Task requirements => Every line of the material needs an exact copy, apart from the images.

Information given =>

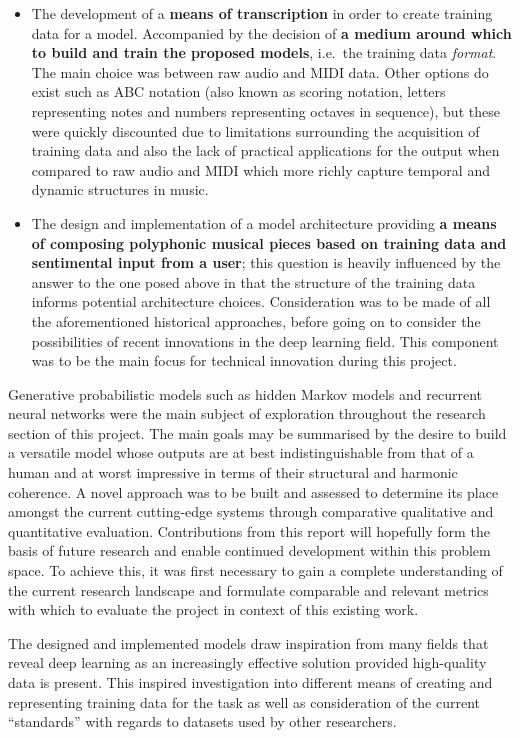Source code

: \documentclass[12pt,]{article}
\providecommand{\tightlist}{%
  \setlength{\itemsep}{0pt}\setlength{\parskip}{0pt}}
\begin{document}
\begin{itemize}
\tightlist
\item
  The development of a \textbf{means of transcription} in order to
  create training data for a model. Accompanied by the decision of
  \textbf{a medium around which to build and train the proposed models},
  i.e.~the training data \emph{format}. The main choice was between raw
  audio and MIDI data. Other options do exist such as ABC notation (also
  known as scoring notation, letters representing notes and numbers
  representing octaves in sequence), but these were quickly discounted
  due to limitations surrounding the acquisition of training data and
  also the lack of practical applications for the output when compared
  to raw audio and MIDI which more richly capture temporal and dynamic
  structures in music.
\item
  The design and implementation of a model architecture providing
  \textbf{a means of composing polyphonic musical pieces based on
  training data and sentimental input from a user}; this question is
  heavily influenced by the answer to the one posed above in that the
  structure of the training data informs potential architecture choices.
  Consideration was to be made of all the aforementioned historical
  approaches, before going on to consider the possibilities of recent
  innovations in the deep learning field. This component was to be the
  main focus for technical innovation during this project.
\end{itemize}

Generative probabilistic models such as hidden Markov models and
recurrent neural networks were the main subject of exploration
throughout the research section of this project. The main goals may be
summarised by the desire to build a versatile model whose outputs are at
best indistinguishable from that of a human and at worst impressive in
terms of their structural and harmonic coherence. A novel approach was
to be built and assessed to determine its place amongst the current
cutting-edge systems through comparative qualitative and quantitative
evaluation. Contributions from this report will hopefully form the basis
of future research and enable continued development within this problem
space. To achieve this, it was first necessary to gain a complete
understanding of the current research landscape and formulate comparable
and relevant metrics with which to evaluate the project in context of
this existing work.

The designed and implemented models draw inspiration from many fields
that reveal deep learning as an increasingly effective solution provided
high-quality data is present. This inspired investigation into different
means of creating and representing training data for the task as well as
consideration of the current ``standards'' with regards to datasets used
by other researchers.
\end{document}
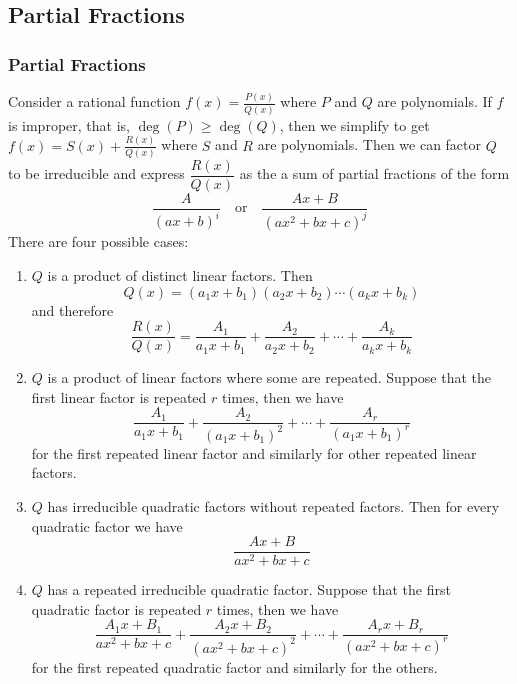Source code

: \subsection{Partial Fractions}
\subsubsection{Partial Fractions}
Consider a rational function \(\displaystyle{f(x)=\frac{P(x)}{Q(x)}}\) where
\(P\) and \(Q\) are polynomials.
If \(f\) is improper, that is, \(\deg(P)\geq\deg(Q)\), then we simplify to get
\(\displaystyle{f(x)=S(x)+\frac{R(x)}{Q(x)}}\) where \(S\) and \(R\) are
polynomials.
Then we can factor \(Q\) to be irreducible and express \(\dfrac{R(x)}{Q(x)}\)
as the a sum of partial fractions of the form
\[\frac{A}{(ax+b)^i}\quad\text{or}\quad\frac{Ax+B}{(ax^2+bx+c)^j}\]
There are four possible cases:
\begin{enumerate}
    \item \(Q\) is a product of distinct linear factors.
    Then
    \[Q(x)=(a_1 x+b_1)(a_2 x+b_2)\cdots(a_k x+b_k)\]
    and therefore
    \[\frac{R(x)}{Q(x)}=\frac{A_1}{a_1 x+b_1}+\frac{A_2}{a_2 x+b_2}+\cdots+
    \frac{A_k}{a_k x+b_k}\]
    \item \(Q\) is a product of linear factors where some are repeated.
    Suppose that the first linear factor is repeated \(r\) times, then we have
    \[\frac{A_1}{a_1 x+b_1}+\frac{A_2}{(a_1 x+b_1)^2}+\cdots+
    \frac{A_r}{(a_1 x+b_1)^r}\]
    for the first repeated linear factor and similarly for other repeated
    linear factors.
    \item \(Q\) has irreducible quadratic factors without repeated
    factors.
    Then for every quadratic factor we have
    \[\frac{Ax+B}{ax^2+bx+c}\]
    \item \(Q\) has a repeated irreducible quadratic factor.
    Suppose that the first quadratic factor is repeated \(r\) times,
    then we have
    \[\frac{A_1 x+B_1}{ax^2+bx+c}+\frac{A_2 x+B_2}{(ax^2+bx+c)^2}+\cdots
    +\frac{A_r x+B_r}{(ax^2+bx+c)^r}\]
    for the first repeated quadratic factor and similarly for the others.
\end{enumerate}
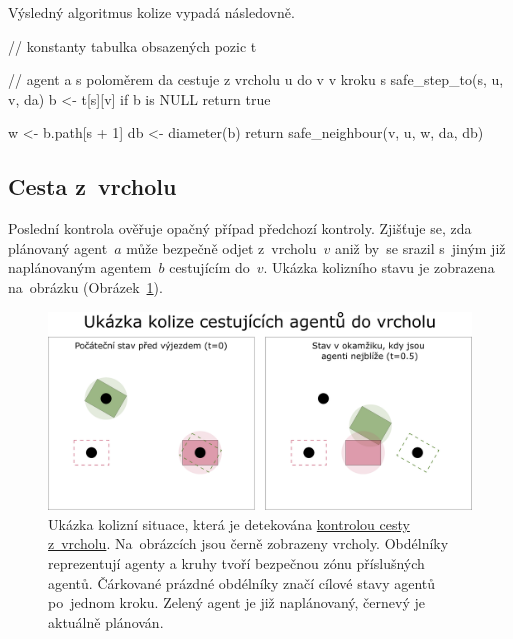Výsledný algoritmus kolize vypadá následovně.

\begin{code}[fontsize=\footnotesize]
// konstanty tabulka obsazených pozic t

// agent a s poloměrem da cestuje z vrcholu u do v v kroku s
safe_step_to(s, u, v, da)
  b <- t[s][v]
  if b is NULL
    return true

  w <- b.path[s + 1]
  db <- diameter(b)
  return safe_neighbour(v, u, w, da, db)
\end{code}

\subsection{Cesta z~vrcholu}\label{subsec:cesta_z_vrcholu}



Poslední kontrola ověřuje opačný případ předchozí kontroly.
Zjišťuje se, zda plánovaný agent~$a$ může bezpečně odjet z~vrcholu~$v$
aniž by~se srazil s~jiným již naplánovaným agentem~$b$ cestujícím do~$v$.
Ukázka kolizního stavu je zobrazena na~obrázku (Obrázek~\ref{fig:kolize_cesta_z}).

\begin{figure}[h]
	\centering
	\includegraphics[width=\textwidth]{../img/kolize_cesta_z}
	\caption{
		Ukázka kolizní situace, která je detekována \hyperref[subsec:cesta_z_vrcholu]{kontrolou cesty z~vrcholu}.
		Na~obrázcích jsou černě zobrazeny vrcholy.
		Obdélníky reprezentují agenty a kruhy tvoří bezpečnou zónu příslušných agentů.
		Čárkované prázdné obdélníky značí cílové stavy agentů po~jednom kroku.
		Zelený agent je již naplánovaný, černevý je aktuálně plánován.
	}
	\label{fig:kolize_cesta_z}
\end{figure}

Answer for this exercise =>
Source code

: \documentclass[12pt,]{article}
\providecommand{\tightlist}{%
  \setlength{\itemsep}{0pt}\setlength{\parskip}{0pt}}
\begin{document}
\begin{itemize}
\tightlist
\item
  The development of a \textbf{means of transcription} in order to
  create training data for a model. Accompanied by the decision of
  \textbf{a medium around which to build and train the proposed models},
  i.e.~the training data \emph{format}. The main choice was between raw
  audio and MIDI data. Other options do exist such as ABC notation (also
  known as scoring notation, letters representing notes and numbers
  representing octaves in sequence), but these were quickly discounted
  due to limitations surrounding the acquisition of training data and
  also the lack of practical applications for the output when compared
  to raw audio and MIDI which more richly capture temporal and dynamic
  structures in music.
\item
  The design and implementation of a model architecture providing
  \textbf{a means of composing polyphonic musical pieces based on
  training data and sentimental input from a user}; this question is
  heavily influenced by the answer to the one posed above in that the
  structure of the training data informs potential architecture choices.
  Consideration was to be made of all the aforementioned historical
  approaches, before going on to consider the possibilities of recent
  innovations in the deep learning field. This component was to be the
  main focus for technical innovation during this project.
\end{itemize}

Generative probabilistic models such as hidden Markov models and
recurrent neural networks were the main subject of exploration
throughout the research section of this project. The main goals may be
summarised by the desire to build a versatile model whose outputs are at
best indistinguishable from that of a human and at worst impressive in
terms of their structural and harmonic coherence. A novel approach was
to be built and assessed to determine its place amongst the current
cutting-edge systems through comparative qualitative and quantitative
evaluation. Contributions from this report will hopefully form the basis
of future research and enable continued development within this problem
space. To achieve this, it was first necessary to gain a complete
understanding of the current research landscape and formulate comparable
and relevant metrics with which to evaluate the project in context of
this existing work.

The designed and implemented models draw inspiration from many fields
that reveal deep learning as an increasingly effective solution provided
high-quality data is present. This inspired investigation into different
means of creating and representing training data for the task as well as
consideration of the current ``standards'' with regards to datasets used
by other researchers.
\end{document}
Source code

: \subsection{Partial Fractions}
\subsubsection{Partial Fractions}
Consider a rational function \(\displaystyle{f(x)=\frac{P(x)}{Q(x)}}\) where
\(P\) and \(Q\) are polynomials.
If \(f\) is improper, that is, \(\deg(P)\geq\deg(Q)\), then we simplify to get
\(\displaystyle{f(x)=S(x)+\frac{R(x)}{Q(x)}}\) where \(S\) and \(R\) are
polynomials.
Then we can factor \(Q\) to be irreducible and express \(\dfrac{R(x)}{Q(x)}\)
as the a sum of partial fractions of the form
\[\frac{A}{(ax+b)^i}\quad\text{or}\quad\frac{Ax+B}{(ax^2+bx+c)^j}\]
There are four possible cases:
\begin{enumerate}
    \item \(Q\) is a product of distinct linear factors.
    Then
    \[Q(x)=(a_1 x+b_1)(a_2 x+b_2)\cdots(a_k x+b_k)\]
    and therefore
    \[\frac{R(x)}{Q(x)}=\frac{A_1}{a_1 x+b_1}+\frac{A_2}{a_2 x+b_2}+\cdots+
    \frac{A_k}{a_k x+b_k}\]
    \item \(Q\) is a product of linear factors where some are repeated.
    Suppose that the first linear factor is repeated \(r\) times, then we have
    \[\frac{A_1}{a_1 x+b_1}+\frac{A_2}{(a_1 x+b_1)^2}+\cdots+
    \frac{A_r}{(a_1 x+b_1)^r}\]
    for the first repeated linear factor and similarly for other repeated
    linear factors.
    \item \(Q\) has irreducible quadratic factors without repeated
    factors.
    Then for every quadratic factor we have
    \[\frac{Ax+B}{ax^2+bx+c}\]
    \item \(Q\) has a repeated irreducible quadratic factor.
    Suppose that the first quadratic factor is repeated \(r\) times,
    then we have
    \[\frac{A_1 x+B_1}{ax^2+bx+c}+\frac{A_2 x+B_2}{(ax^2+bx+c)^2}+\cdots
    +\frac{A_r x+B_r}{(ax^2+bx+c)^r}\]
    for the first repeated quadratic factor and similarly for the others.
\end{enumerate}
Výsledný algoritmus kolize vypadá následovně.

\begin{code}[fontsize=\footnotesize]
// konstanty tabulka obsazených pozic t

// agent a s poloměrem da cestuje z vrcholu u do v v kroku s
safe_step_to(s, u, v, da)
  b <- t[s][v]
  if b is NULL
    return true

  w <- b.path[s + 1]
  db <- diameter(b)
  return safe_neighbour(v, u, w, da, db)
\end{code}

\subsection{Cesta z~vrcholu}\label{subsec:cesta_z_vrcholu}



Poslední kontrola ověřuje opačný případ předchozí kontroly.
Zjišťuje se, zda plánovaný agent~$a$ může bezpečně odjet z~vrcholu~$v$
aniž by~se srazil s~jiným již naplánovaným agentem~$b$ cestujícím do~$v$.
Ukázka kolizního stavu je zobrazena na~obrázku (Obrázek~\ref{fig:kolize_cesta_z}).

\begin{figure}[h]
	\centering
	\includegraphics[width=\textwidth]{../img/kolize_cesta_z}
	\caption{
		Ukázka kolizní situace, která je detekována \hyperref[subsec:cesta_z_vrcholu]{kontrolou cesty z~vrcholu}.
		Na~obrázcích jsou černě zobrazeny vrcholy.
		Obdélníky reprezentují agenty a kruhy tvoří bezpečnou zónu příslušných agentů.
		Čárkované prázdné obdélníky značí cílové stavy agentů po~jednom kroku.
		Zelený agent je již naplánovaný, černevý je aktuálně plánován.
	}
	\label{fig:kolize_cesta_z}
\end{figure}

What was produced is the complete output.